Copyright © 2019 Henrietta W. Hay
Tony Hillerman' Books and Schindler's List: Banned?!?
March 14, 1997
Attacks on one of my favorite books and a socially significant movie that I respect highly -- both in a period of a month -- made me mad.
A man in Montrose wants Tony Hillerman's book, A Thief Of Time banned from the Montrose schools. And a Congressman from Oklahoma protested the showing of Schindler's List on television. Both of these complaints cite vulgarity as the reason. I don't think these guys have enough to do.
Granted all parents have the right to control what their children read and see in their homes. And they have an obligation to try to guide their children elsewhere. But they have no right to limit what the rest of us can see and hear and think.
Tony Hillerman is the favorite mystery writer of uncounted people in this part of the country. His novels have brought us knowledge and understanding of the Navajo culture at the same time that they are entertaining us. His books are carefully researched, very well written and his characters are real. Joe Leaphorn and Jim Chee of the Navajo Tribal Police are personal friends.
The Montrose parent says that the book is too vulgar for sixth graders. He found 15 vulgar words in the first 60 pages, and was quoted in the Sentinel as saying, "I was offended enough that I didn't feel I needed to read more."
I have never counted the "vulgar" words in any book, so I can't vouch for his accuracy, but probably he was right to quit reading. Hillerman uses profanity very sparingly and never gratuitously.

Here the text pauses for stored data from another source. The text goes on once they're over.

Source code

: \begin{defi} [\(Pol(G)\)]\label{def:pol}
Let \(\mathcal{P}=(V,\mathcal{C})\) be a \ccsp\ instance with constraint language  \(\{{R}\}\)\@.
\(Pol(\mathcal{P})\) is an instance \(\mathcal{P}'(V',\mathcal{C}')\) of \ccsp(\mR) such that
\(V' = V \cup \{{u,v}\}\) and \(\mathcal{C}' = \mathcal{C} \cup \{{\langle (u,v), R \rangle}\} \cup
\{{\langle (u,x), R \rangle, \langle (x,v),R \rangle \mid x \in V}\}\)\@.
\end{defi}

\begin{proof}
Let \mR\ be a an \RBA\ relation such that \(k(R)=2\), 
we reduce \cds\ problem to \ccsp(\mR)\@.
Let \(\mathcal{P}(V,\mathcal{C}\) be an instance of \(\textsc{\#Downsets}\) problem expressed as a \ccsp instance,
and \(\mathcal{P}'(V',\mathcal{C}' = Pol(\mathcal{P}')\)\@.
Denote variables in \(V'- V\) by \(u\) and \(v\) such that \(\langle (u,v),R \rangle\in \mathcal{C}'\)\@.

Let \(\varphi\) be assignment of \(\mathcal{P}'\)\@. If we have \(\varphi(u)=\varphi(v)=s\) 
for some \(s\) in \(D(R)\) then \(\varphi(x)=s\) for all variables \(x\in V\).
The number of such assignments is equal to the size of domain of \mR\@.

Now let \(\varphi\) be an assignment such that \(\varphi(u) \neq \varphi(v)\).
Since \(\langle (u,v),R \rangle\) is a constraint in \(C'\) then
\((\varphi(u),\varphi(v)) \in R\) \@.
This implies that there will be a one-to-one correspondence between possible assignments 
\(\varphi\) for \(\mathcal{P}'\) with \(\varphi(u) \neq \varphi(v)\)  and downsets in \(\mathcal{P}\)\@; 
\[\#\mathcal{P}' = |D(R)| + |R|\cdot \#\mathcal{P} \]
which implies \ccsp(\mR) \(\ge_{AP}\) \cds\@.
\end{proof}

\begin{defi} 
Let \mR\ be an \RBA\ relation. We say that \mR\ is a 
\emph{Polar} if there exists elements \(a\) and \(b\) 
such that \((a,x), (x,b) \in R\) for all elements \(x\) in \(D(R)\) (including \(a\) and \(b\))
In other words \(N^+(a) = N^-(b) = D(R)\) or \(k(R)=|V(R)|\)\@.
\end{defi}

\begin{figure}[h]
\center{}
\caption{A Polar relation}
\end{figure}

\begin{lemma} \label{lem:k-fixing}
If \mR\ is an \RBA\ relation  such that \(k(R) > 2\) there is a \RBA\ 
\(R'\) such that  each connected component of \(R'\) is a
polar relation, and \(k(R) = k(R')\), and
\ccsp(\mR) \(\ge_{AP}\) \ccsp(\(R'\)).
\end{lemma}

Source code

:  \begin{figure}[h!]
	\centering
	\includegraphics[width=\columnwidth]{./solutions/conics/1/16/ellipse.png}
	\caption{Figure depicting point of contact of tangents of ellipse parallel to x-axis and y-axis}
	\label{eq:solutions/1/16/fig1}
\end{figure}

On page 9 of A Thief Of Time, the anthropologist researching Indian culture approaches a little alcove in an Anasazi ruin and shines her flashlight into it. What she sees is, "Bones. Bones scattered everywhere. 'Oh s---," said Eleanor Friedman-Bernal who almost never used expletives...Someone had been digging. Someone had been looting. A Thief Of Time."
Vulgar? Not by my definition. I do not use profanity, but there are times when an expletive is essential to mental health.
Shakespeare knew that some years ago and I discovered it the night I broke my little toe on a chair leg in the dark. "Oh dear," just doesn't cut it.
The same narrow-minded search for "vulgarity" in art turned up in Congress when Rep. Tom Coburn (R-Okla.) denounced NBC for "affronting decent minded individuals everywhere" by airing Schindler's List. He went on to say that, "I cringe when I realize that there were children all across this nation watching this program. They were exposed to multiple gunshot wounds, vile language, full frontal nudity and irresponsible sexual behavior."
Where has he been the past fifty years? This is a grim and powerful film about the horrors of the Holocaust. This is not fiction, with lots of voluptuous female bodies and exploding buildings and car chases. This was real. Set in the ghettos of Krakow, Poland, the Plasznow forced labor camp and finally in the concentration camp at Auschwitz during World War II, it tells of one man's successful efforts to save some 1100 Jews from the gas chamber.
It contains everything the Congressman said it does, but his view was skewed 180 degrees. Yes, there was nudity and yes it was obscene. But the obscenity was not in the women's bodies, but in the appalling brutality with which hundreds of them had been stripped of their clothing and driven like cattle into a building where they expected to be gassed to death. Their joy and relief when water came instead of gas gave them a kind of dignity.
This was a very hard movie to watch. It is certainly not for children, but NBC warned watchers in advance, and it carried a TV-M rating. That left the decision up to parents. 65 million of us viewed it. It is far too easy to forget that which we wish had never happened. I think Schindler's List should be required viewing for generations to come.
Tony Hillerman and Oskar Schindler -- the odd couple -- linked because somebody thinks each of them is vulgar. I believe that vulgarity is in the eye of the beholder. In any case I am anxiously awaiting Hillerman's next mystery, and I believe that we must remember the Holocaust so that it can never be repeated.